Saved data entries
+ + +

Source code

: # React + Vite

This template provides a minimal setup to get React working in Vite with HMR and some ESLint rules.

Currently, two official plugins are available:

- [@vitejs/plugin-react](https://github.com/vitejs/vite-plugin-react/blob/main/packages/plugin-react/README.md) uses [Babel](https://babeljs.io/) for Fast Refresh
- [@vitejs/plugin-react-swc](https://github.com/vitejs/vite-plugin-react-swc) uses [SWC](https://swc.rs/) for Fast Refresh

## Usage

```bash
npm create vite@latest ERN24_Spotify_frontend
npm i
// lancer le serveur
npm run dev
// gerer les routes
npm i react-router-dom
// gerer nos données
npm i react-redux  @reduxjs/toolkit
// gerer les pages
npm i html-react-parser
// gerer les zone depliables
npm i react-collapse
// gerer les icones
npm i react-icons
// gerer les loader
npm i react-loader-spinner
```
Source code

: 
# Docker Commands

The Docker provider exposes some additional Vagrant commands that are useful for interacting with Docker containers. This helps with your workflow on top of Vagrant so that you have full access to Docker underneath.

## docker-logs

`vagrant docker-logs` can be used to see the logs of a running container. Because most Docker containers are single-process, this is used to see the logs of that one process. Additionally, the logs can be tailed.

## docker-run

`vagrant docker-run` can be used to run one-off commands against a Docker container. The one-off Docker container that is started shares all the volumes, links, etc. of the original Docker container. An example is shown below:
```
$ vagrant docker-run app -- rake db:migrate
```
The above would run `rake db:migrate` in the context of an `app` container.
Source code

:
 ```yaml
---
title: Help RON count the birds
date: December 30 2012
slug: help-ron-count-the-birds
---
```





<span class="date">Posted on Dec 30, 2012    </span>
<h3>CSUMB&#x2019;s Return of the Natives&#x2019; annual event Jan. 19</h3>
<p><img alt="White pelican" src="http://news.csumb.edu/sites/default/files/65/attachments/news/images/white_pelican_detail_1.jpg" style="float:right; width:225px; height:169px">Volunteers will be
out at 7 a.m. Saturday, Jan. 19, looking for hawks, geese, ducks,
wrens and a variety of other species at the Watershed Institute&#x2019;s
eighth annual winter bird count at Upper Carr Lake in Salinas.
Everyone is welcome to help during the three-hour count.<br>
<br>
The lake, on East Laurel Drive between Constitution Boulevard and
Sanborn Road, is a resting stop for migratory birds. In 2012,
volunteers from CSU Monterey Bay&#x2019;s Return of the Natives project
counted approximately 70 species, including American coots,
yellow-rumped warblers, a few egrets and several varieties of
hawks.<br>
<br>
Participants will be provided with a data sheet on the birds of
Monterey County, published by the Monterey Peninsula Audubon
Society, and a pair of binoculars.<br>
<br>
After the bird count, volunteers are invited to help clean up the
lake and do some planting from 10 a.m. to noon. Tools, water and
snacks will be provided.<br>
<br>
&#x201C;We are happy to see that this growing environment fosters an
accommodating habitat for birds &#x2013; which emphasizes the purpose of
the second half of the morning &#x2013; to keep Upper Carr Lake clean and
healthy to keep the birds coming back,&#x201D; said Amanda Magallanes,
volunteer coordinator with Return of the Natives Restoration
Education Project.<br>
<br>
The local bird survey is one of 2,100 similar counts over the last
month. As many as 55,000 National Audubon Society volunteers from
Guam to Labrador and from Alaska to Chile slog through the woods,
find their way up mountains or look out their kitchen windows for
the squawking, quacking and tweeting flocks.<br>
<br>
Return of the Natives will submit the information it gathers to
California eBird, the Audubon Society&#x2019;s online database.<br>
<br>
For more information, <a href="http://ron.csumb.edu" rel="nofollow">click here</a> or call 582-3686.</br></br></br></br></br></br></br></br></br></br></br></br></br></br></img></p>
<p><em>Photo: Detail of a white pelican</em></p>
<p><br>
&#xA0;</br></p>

+ + +

Each line above with the string "hawks" should be reported in full.

out at 7 a.m. Saturday, Jan. 19, looking for hawks, geese, ducks,
hawks.<br>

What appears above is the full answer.